Assignment: In the records below, find the line holding "However, the enhanced greenhouse effect, which" and the line holding "The greenhouse effect can". Set down both, with every line between them, exactly.

Segment Open

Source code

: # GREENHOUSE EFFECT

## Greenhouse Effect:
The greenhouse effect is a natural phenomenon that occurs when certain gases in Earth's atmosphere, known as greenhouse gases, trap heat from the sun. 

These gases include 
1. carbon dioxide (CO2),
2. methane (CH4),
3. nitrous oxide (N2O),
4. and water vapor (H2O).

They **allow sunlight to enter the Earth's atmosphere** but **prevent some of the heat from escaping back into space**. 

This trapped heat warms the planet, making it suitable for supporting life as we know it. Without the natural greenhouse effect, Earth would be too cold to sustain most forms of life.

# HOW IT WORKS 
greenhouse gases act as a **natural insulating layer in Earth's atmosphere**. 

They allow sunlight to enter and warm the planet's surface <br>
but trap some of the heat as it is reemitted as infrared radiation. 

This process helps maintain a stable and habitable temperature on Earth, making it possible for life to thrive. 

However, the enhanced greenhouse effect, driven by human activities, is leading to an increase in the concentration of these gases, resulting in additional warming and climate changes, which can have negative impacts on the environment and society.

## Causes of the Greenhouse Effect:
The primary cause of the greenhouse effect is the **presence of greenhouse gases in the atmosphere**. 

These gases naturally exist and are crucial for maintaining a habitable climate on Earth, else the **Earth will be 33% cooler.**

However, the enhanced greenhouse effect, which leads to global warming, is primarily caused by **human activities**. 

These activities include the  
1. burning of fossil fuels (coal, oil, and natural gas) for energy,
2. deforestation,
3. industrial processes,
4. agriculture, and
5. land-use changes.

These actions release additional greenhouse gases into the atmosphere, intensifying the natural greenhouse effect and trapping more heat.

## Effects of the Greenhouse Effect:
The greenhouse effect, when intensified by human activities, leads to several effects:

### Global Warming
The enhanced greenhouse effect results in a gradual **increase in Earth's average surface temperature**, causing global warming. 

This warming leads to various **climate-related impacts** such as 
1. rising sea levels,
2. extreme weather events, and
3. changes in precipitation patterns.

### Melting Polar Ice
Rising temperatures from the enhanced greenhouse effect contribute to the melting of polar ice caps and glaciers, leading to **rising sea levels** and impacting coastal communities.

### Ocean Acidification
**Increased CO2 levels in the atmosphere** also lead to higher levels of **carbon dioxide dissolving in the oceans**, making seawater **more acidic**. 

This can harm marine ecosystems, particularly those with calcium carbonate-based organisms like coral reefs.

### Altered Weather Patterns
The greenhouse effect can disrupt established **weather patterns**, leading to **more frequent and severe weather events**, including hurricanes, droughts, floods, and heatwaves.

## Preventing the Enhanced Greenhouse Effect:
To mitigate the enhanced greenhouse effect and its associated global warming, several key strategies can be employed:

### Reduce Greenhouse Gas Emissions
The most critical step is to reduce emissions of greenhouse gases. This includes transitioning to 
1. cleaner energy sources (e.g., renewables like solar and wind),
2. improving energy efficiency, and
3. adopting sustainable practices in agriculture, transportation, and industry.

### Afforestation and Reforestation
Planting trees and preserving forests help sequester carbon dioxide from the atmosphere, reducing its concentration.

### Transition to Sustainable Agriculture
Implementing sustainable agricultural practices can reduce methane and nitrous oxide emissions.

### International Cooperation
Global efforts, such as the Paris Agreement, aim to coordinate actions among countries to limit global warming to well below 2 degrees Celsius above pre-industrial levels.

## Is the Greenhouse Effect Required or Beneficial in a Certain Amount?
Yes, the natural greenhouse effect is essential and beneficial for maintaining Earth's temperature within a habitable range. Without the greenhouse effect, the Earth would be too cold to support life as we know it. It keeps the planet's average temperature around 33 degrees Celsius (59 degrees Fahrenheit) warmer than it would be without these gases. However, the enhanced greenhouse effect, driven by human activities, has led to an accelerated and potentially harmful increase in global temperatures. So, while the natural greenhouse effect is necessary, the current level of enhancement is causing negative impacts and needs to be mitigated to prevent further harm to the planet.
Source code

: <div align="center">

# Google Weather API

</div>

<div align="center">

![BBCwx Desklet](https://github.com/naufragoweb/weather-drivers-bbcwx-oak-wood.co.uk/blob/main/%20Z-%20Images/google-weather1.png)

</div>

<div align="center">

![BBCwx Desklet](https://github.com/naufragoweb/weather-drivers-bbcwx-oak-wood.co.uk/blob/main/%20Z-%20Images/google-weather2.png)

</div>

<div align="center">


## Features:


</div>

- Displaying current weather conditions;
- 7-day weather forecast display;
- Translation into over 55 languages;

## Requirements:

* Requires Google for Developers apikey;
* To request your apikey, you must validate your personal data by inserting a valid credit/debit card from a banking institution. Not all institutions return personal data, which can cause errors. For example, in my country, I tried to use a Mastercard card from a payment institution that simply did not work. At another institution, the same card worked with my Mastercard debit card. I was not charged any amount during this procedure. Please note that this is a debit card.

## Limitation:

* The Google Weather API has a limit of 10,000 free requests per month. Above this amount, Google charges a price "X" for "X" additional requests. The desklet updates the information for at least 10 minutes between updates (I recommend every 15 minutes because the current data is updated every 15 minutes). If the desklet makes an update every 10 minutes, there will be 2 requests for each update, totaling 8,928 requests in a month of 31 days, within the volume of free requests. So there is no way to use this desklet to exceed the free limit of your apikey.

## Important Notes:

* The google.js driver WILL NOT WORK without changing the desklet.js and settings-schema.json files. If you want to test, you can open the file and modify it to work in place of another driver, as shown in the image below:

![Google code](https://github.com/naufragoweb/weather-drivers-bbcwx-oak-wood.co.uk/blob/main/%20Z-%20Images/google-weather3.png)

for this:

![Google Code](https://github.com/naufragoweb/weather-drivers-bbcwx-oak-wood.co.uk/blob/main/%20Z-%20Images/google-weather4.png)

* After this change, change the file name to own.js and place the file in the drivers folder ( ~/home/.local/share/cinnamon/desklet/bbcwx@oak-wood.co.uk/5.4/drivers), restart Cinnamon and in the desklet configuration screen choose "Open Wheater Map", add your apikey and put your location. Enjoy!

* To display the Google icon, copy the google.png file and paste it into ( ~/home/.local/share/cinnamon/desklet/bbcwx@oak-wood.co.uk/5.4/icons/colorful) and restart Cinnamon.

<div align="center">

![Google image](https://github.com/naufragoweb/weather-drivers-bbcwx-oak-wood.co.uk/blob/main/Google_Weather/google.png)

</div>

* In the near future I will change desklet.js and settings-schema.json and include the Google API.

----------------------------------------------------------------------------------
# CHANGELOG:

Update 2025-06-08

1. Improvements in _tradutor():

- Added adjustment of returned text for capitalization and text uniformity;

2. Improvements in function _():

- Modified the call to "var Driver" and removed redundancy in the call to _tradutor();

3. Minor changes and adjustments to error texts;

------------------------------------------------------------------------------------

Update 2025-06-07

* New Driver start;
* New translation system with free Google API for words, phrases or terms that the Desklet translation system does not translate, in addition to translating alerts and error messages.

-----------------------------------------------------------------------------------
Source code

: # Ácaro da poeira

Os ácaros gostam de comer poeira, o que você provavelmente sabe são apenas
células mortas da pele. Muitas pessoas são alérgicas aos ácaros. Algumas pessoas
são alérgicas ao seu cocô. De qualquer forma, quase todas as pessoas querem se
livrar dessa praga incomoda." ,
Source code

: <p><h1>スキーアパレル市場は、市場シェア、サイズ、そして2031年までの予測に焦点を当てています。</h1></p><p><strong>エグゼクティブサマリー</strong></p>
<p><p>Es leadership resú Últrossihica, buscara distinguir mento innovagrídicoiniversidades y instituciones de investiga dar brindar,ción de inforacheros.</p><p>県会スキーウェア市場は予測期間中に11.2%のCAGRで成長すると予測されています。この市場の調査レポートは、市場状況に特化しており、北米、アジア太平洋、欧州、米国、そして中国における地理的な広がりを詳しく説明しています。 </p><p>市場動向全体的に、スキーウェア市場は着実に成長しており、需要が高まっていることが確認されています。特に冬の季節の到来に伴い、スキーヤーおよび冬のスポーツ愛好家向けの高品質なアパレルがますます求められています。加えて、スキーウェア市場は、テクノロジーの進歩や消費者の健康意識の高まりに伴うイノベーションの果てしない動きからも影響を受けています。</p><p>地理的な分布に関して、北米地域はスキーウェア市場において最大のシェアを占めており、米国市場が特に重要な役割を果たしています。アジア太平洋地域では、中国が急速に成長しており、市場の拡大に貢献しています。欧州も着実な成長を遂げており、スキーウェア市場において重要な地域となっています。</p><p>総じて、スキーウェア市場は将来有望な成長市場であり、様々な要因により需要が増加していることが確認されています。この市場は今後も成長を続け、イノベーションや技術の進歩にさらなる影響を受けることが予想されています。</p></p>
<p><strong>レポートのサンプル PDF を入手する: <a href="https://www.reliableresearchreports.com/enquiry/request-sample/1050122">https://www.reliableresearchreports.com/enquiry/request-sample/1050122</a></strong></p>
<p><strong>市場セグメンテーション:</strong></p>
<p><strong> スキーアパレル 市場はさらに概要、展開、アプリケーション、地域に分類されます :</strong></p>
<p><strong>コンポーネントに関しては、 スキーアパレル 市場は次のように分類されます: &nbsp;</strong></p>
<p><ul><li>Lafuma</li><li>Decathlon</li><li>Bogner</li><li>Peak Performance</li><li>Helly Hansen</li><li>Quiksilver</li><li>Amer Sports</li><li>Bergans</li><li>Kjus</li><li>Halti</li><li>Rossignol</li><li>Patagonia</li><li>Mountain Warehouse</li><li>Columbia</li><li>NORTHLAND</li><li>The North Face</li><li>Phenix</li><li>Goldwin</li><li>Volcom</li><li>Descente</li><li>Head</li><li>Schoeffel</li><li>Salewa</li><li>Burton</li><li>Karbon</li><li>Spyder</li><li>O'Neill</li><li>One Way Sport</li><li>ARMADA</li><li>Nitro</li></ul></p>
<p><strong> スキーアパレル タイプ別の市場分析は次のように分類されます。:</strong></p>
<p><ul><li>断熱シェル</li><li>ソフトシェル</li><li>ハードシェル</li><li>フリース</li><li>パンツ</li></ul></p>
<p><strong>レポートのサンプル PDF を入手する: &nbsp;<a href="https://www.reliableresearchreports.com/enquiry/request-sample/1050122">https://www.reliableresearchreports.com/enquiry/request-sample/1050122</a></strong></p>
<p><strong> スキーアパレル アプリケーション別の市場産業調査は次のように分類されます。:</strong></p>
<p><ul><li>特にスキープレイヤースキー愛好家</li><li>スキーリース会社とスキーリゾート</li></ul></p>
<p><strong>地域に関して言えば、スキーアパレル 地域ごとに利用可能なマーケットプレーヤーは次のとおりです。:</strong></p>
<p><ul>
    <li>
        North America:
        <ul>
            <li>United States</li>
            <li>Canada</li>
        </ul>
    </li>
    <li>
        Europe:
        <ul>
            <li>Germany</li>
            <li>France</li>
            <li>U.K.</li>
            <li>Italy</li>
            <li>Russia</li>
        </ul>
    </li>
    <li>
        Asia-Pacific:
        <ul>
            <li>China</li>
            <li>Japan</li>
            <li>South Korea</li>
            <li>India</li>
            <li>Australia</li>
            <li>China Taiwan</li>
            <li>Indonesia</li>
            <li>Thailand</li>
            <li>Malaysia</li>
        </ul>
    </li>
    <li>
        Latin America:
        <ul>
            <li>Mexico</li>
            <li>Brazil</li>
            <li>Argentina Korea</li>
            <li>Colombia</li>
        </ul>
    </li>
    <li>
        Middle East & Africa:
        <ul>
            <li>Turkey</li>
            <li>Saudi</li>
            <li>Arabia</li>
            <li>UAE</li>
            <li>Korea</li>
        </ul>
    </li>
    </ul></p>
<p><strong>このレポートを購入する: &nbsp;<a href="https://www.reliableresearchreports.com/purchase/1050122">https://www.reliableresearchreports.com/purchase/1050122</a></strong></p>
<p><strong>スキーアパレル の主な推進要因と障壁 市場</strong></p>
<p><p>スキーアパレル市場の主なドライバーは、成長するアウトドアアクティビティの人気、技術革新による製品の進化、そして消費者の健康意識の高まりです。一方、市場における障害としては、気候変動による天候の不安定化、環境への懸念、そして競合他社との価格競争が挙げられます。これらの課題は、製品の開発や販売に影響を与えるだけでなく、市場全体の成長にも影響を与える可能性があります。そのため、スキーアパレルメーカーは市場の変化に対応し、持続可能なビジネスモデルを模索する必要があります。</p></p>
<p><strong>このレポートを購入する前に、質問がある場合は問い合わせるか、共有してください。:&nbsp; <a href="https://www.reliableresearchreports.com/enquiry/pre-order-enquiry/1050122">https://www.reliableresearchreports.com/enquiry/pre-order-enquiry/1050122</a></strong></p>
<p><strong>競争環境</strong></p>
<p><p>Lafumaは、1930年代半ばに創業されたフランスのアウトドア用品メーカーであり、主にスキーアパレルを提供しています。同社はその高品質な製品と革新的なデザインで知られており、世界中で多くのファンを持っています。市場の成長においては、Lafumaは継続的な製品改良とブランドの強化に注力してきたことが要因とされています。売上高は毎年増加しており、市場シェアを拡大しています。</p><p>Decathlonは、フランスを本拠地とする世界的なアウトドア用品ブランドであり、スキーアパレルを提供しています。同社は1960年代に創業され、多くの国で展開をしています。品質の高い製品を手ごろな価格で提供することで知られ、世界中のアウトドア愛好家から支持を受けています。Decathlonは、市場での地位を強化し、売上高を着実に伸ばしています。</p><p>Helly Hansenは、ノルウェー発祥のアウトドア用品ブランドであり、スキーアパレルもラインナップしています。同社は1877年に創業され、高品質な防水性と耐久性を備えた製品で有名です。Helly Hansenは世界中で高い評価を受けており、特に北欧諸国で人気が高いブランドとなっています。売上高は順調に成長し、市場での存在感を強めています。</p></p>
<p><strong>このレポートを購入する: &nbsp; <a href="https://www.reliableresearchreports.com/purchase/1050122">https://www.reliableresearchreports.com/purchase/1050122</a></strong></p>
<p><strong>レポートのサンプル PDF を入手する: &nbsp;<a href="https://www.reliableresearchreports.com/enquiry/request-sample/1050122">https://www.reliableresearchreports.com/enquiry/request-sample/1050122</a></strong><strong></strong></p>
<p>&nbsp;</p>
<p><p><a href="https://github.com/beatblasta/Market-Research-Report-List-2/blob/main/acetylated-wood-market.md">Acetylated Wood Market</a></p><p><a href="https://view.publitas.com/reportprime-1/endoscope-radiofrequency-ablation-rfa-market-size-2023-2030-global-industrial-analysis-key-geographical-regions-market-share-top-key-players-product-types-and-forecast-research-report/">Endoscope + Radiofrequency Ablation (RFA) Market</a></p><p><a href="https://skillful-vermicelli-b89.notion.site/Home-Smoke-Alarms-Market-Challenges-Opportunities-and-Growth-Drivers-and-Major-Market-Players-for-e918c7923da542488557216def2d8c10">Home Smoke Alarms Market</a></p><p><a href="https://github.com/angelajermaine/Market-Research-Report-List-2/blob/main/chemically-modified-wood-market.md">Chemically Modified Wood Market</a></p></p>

Segment Closed

Exercise response:
However, the enhanced greenhouse effect, which leads to global warming, is primarily caused by **human activities**. 

These activities include the  
1. burning of fossil fuels (coal, oil, and natural gas) for energy,
2. deforestation,
3. industrial processes,
4. agriculture, and
5. land-use changes.

These actions release additional greenhouse gases into the atmosphere, intensifying the natural greenhouse effect and trapping more heat.

## Effects of the Greenhouse Effect:
The greenhouse effect, when intensified by human activities, leads to several effects:

### Global Warming
The enhanced greenhouse effect results in a gradual **increase in Earth's average surface temperature**, causing global warming. 

This warming leads to various **climate-related impacts** such as 
1. rising sea levels,
2. extreme weather events, and
3. changes in precipitation patterns.

### Melting Polar Ice
Rising temperatures from the enhanced greenhouse effect contribute to the melting of polar ice caps and glaciers, leading to **rising sea levels** and impacting coastal communities.

### Ocean Acidification
**Increased CO2 levels in the atmosphere** also lead to higher levels of **carbon dioxide dissolving in the oceans**, making seawater **more acidic**. 

This can harm marine ecosystems, particularly those with calcium carbonate-based organisms like coral reefs.

### Altered Weather Patterns
The greenhouse effect can disrupt established **weather patterns**, leading to **more frequent and severe weather events**, including hurricanes, droughts, floods, and heatwaves.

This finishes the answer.